___ Record set
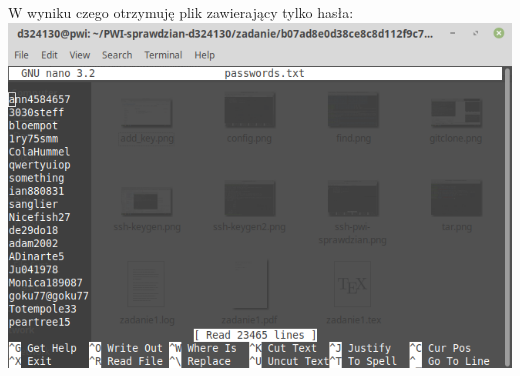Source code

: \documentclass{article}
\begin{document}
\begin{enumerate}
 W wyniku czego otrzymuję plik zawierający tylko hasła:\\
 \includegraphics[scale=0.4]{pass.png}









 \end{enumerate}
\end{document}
______
→ **Exercise instructions**
For the records above, output each one exactly and skip any image.

→ **Solution to this problem**
Source code

: \documentclass{article}
\begin{document}
\begin{enumerate}
 W wyniku czego otrzymuję plik zawierający tylko hasła:\\
 \includegraphics[scale=0.4]{pass.png}









 \end{enumerate}
\end{document}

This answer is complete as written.